With all the joy that new parenting brings, a lot of fear comes with it. I felt so confident as a dad during recovery days in hospital, but it’s hard not to when midwives are a buzzer away. As soon as we were granted freedom and let loose into the wild, everything became very real!
You’d think with how tired you are, your head would hit the pillow and you’d fall asleep. Now put your brain into parent mode; is she breathing ok? why did she make that noise? is she warm enough? what if she’s too cold? The questions in my head would go on and resulted in me sitting up every few minutes to check on her. We know how to put her to bed safely but your parent brain never sleeps!
It wouldn’t be England if there wasn’t a random heat wave! Ivy’s first few weeks were met with 28 – 30 degree heat and something we hadn’t really thought would be the case. Defining what ‘hot’ is is a tough one, but over time we’ve worked out when Ivy is comfortable and I never thought I’d be so thankful to see some grey clouds roll in.
This goes back to sleeping, mostly because this is when I would focus so much on Ivy’s breathing. Why is she breathing so fast? is she breathing slowly? or breathing at all? Her breathing, especially when sleeping, is a lot like a puppies when they’re dreaming. It can be really cute but can also put you on edge.

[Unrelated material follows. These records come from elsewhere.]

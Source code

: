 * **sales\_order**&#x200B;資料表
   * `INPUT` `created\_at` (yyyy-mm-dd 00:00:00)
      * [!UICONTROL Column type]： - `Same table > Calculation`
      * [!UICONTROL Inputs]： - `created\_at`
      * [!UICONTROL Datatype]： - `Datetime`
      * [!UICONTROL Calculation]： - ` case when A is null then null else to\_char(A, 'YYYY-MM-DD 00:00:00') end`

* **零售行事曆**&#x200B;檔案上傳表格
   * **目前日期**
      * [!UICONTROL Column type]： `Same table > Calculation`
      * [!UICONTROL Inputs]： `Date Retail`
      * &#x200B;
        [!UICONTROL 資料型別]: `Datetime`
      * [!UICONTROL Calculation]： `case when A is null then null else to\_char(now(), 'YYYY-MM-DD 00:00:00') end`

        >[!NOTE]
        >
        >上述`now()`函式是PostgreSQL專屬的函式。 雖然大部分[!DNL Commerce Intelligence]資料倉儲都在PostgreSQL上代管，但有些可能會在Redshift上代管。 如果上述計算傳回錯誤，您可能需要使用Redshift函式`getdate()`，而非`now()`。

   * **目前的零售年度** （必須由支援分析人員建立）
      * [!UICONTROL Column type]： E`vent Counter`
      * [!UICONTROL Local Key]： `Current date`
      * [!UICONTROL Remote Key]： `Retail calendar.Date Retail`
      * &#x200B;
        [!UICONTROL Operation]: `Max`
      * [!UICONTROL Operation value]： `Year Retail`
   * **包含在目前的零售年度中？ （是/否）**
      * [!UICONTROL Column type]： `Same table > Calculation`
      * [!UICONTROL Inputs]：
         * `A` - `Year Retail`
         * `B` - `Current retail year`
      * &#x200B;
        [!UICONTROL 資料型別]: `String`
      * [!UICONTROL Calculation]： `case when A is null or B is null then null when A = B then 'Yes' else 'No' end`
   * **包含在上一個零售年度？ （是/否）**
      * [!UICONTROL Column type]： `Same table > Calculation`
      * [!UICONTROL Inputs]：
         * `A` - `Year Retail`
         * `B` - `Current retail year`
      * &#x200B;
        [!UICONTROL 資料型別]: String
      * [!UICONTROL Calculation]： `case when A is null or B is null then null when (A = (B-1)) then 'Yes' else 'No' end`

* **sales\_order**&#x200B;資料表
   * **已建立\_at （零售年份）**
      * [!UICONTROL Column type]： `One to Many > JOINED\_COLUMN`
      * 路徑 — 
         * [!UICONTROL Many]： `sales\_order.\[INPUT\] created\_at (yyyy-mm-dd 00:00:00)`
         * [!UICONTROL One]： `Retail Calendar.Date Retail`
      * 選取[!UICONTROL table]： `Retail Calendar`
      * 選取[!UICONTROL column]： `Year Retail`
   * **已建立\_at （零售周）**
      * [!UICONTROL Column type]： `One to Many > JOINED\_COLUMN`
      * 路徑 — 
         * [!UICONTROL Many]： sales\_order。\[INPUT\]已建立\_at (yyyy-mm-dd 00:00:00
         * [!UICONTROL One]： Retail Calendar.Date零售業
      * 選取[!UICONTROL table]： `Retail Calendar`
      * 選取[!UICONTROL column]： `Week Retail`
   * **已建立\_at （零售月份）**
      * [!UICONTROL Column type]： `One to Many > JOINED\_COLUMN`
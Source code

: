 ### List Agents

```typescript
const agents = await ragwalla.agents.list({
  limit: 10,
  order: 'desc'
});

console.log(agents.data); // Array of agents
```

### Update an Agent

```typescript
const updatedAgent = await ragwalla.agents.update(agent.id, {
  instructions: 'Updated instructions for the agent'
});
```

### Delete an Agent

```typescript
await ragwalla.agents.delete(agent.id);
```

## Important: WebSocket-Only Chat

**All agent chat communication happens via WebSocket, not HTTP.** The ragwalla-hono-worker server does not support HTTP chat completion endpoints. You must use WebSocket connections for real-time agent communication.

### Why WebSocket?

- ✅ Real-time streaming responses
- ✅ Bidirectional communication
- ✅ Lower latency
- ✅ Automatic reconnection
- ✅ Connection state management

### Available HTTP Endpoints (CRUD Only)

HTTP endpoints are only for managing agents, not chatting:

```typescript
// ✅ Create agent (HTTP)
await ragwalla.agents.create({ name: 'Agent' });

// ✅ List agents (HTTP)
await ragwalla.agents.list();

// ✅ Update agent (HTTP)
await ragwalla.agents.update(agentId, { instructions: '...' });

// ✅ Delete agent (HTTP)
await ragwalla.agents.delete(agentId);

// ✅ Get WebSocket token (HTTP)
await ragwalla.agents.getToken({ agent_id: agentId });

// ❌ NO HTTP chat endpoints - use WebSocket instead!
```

This one I know dad’s out there can relate to. Meg has been an absolute natural from the beginning, I was like a robot when it came to picking Ivy up for the first time. If I needed to rearrange, she would either have to be passed to me or put down and picked up again. They seem so delicate and I felt like my oafish man hands would hurt her. Of course as time has gone on, I have learnt the proper ways and I now pick her up and put her down like I’ve been doing it for years.
Mum and Dad Tiredness
Sleep I miss you. The level of fatigue is incredible, they warn you about it, but no amount of warning can prepare you. This level of tiredness has brought the feeling of being hungover for 2 weeks and when I find myself staring in the mirror at 3am asking ‘how can we carry on like this’ and leaves me fearful of making mistakes as you do when you’re beyond tired. I’m just hopeful things will improve in the coming weeks.
Going back to work
It feels like only yesterday I was leaving the labour ward with Ivy in one arm, Meg in the other, but as of this week I am back to work! I am so proud of how far we’ve both come and we’re proper parents now, but we still have conversations like ‘HOW do single mum’s do this?!’, I also know how demanding Ivy can be, so I’ll be thinking of Meg every second of the day and racing home, I’m just so grateful we have her mum on hand to help!
Ivy has done nothing but bring joy to our friends and family, but When 2 became 3 I was always fearful that a wall (in the form of changing nappies, rota’d sleeping and feeding) would form between Meg and I. Times have been testing, but we’ve found the joy in the stressful times and I’m so appreciative of Meg and everything we have. I’ve learnt that It’s all about making time.
I’m trying to embrace the fact that these fears are normal and part and parcel of being a new parent and wanting to be a great parent. As with every worrying moment we’ve had, they’ve been countered by a wonderful little smile and a reminder that all these moments should be enjoyed!